Saturn’s children

Con “Saturn’s children” (2008) Charles Stross dio inicio a la miniserie del Freyaverso, inaugurando un escenario futuro en el que la raza humana se ha extinguido (de un modo que nunca llega a explicarse del todo, pero parece estar relacionada con un lento declive al estilo de “Ciudad“) y el Sistema Solar se encuentra poblado por nuestra “descendencia” robótica. El problema de esta sociedad es que integrado en el núcleo más central de cada personalidad artificial existe un anhelo insoslayable por servir a los seres humanos, y carente de objetivo concreto, esa necesidad crea una profunda insatisfacción existencial, que cada subtipo de robot ha de gestionar como pueda.

Es un anhelo que resulta particularmente acuciante para la serie a la que pertenece Freya Nakamichi-47, la protagonista y narradora de la historia, pues se trata una ginoide de placer, diseñada con el único propósito de “enamorarse” de un ser humano y servirlo sexualmente. El problema es que para cuando la activaron hacía ya más de un siglo que había muerto el último de los humanos, por lo que incluso para los estándares de la sociedad robótica posthumana las integrantes de su clan constituyen un grupo obsoleto (lo que, de tanto en tanto, fuerza a alguna de sus hermanas, cuyas “almas” guarda en una caja, al suicidio).

Lejos, además, de haber logrado construir una utopía, la sociedad robótica se encuentra fuertemente estratificada, con unos pocos individuos, los aristos, poseedores de la mayor parte de los recursos e incluso de las propias vidas de los más desfavorecidos bajo un sistema esclavista. La independencia, al menos, es un don que han logrado mantener las hermanas clónicas de Freya, aunque ella misma, por culpa de un encontronazo con una aristo al principio de la novela, se ve obligada a huir, lo que termina poniéndola a las órdenes de una misteriosa organización, la Corporación Jeeves, que la contrata como correo (misión que, por supuesto, no hará sino multiplicar sus problemas).
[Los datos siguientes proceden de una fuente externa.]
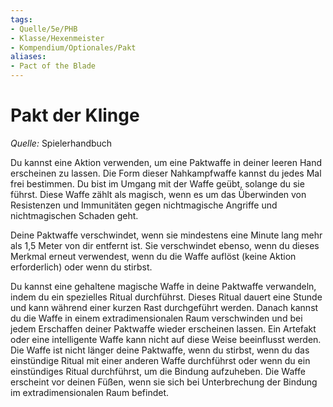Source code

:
 ```yaml
---
tags:
- Quelle/5e/PHB
- Klasse/Hexenmeister
- Kompendium/Optionales/Pakt
aliases: 
- Pact of the Blade
---
```

# Pakt der Klinge
_Quelle:_ Spielerhandbuch

Du kannst eine Aktion verwenden, um eine Paktwaffe in deiner leeren Hand erscheinen zu lassen. Die Form dieser Nahkampfwaffe kannst du jedes Mal frei bestimmen. Du bist im Umgang mit der Waffe geübt, solange du sie führst. Diese Waffe zählt als magisch, wenn es um das Überwinden von Resistenzen und Immunitäten gegen nichtmagische Angriffe und nichtmagischen Schaden geht. 

Deine Paktwaffe verschwindet, wenn sie mindestens eine Minute lang mehr als 1,5 Meter von dir entfernt ist. Sie verschwindet ebenso, wenn du dieses Merkmal erneut verwendest, wenn du die Waffe auflöst (keine Aktion erforderlich) oder wenn du stirbst. 

Du kannst eine gehaltene magische Waffe in deine Paktwaffe verwandeln, indem du ein spezielles Ritual durchführst. Dieses Ritual dauert eine Stunde und kann während einer kurzen Rast durchgeführt werden. Danach kannst du die Waffe in einem extradimensionalen Raum verschwinden und bei jedem Erschaffen deiner Paktwaffe wieder erscheinen lassen. Ein Artefakt oder eine intelligente Waffe kann nicht auf diese Weise beeinflusst werden. Die Waffe ist nicht länger deine Paktwaffe, wenn du stirbst, wenn du das einstündige Ritual mit einer anderen Waffe durchführst oder wenn du ein einstündiges Ritual durchführst, um die Bindung aufzuheben. Die Waffe erscheint vor deinen Füßen, wenn sie sich bei Unterbrechung der Bindung im extradimensionalen Raum befindet.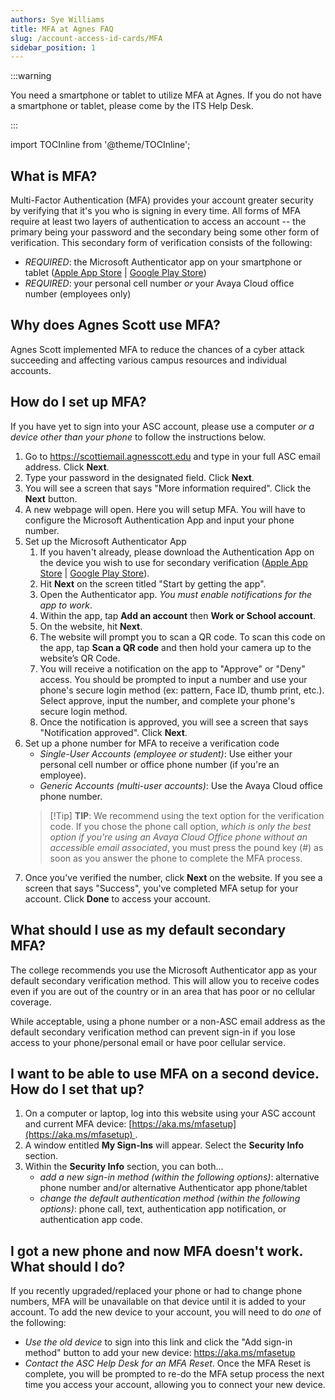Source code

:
 ```yaml
---
authors: Sye Williams
title: MFA at Agnes FAQ
slug: /account-access-id-cards/MFA
sidebar_position: 1
---
```


:::warning

You need a smartphone or tablet to utilize MFA at Agnes. If you do not have a smartphone or tablet, please come by the ITS Help Desk. 

:::

import TOCInline from '@theme/TOCInline';  

<TOCInline toc={toc} />



## What is MFA?

Multi-Factor Authentication (MFA) provides your account greater security by verifying that it's you who is signing in every time. All forms of MFA require at least two layers of authentication to access an account -- the primary being your password and the secondary being some other form of verification. This secondary form of verification consists of the following: 

- *REQUIRED*: the Microsoft Authenticator app on your smartphone or tablet ([Apple App Store](https://apps.apple.com/us/app/microsoft-authenticator/id983156458) | [Google Play Store](https://play.google.com/store/apps/details?id=com.azure.authenticator&hl=en_US&pli=1)) 
- *REQUIRED*: your personal cell number *or* your Avaya Cloud office number (employees only)

## Why does Agnes Scott use MFA?

Agnes Scott implemented MFA to reduce the chances of a cyber attack succeeding and affecting various campus resources and individual accounts.  

## How do I set up MFA? 

If you have yet to sign into your ASC account, please use a computer *or a device other than your phone* to follow the instructions below. 

1. Go to https://scottiemail.agnesscott.edu and type in your full ASC email address. Click **Next**. 
2. Type your password in the designated field. Click **Next**.
3. You will see a screen that says "More information required". Click the **Next** button. 
4. A new webpage will open. Here you will setup MFA. You will have to configure the Microsoft Authentication App and input your phone number. 
5. Set up the Microsoft Authenticator App
   1. If you haven't already, please download the Authentication App on the device you wish to use for secondary verification ([Apple App Store](https://apps.apple.com/us/app/microsoft-authenticator/id983156458) | [Google Play Store](https://play.google.com/store/apps/details?id=com.azure.authenticator&hl=en_US&pli=1)).
   2. Hit **Next** on the screen titled "Start by getting the app".
   3. Open the Authenticator app. *You must enable notifications for the app to work*. 
   4. Within the app, tap **Add an account** then **Work or School account**.
   5. On the website, hit  **Next**.
   6. The website will prompt you to scan a QR code. To scan this code on the app, tap **Scan a QR code** and then hold your camera up to the website’s QR Code.
   7. You will receive a notification on the app to "Approve" or "Deny" access. You should be prompted to input a number and use your phone's secure login method (ex: pattern, Face ID, thumb print, etc.). Select approve, input the number, and complete your phone's secure login method. 
   8. Once the notification is approved, you will see a screen that says "Notification approved". Click **Next**.
6. Set up a phone number for MFA to receive a verification code
   - *Single-User Accounts (employee or student)*: Use either your personal cell number or office phone number (if you're an employee). 
   - *Generic Accounts (multi-user accounts)*: Use the Avaya Cloud office phone number. 
   > [!Tip] **TIP**: We recommend using the text option for the verification code. If you chose the phone call option, *which is only the best option if you're using an Avaya Cloud Office phone without an accessible email associated*, you must press the pound key (#) as soon as you answer the phone to complete the MFA process. 
7. Once you've verified the number, click **Next** on the website. If you see a screen that says "Success", you've completed MFA setup for your account. Click **Done** to access your account. 


## What should I use as my default secondary MFA? 

The college recommends you use the Microsoft Authenticator app as your default secondary verification method. This will allow you to receive codes even if you are out of the country or in an area that has poor or no cellular coverage.

While acceptable, using a phone number or a non-ASC email address as the default secondary verification method can prevent sign-in if you lose access to your phone/personal email or have poor cellular service.


## I want to be able to use MFA on a second device. How do I set that up?

1. On a computer or laptop, log into this website using your ASC account and current MFA device: [https://aka.ms/mfasetup](https://aka.ms/mfasetup) . 
2. A window entitled **My Sign-Ins** will appear. Select the **Security Info** section. 
3. Within the **Security Info** section, you can both...
   - *add a new sign-in method (within the following options)*: alternative phone number and/or alternative Authenticator app phone/tablet
   - *change the default authentication method (within the following options)*: phone call, text, authentication app notification,  or authentication app code.

## I got a new phone and now MFA doesn't work. What should I do?

If you recently upgraded/replaced your phone or had to change phone numbers, MFA will be unavailable on that device until it is added to your account. To add the new device to your account, you will need to do *one* of the following:

- *Use the old device* to sign into this link and click the "Add sign-in method" button to add your new device: https://aka.ms/mfasetup
- *Contact the ASC Help Desk for an MFA Reset*. Once the MFA Reset is complete, you will be prompted to re-do the MFA setup process the next time you access your account, allowing you to connect your new device.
A grandes rasgos, “Saturn’s children” constituye un homenaje explícito a “Viernes”, de Robert A. Heinlein (1982). En vez de limitar las aventuras de su protagonista a la Tierra (y su entorno inmediato), Stross hace que su Freya recorra todo el Sistema Solar, desde las ciudades rodantes de Mercurio (para ir persiguiendo el terminador) hasta los objetos helados transneptunianos, y pese a autodenominarse Space Opera, lo cierto es que todo lo que tiene que ver con el viaje espacial (y ya no digamos lo que sabemos de planetología) se aborda con el mayor de los rigores (algo que no siempre es posible cuando nuestros protagonistas son frágiles humanos).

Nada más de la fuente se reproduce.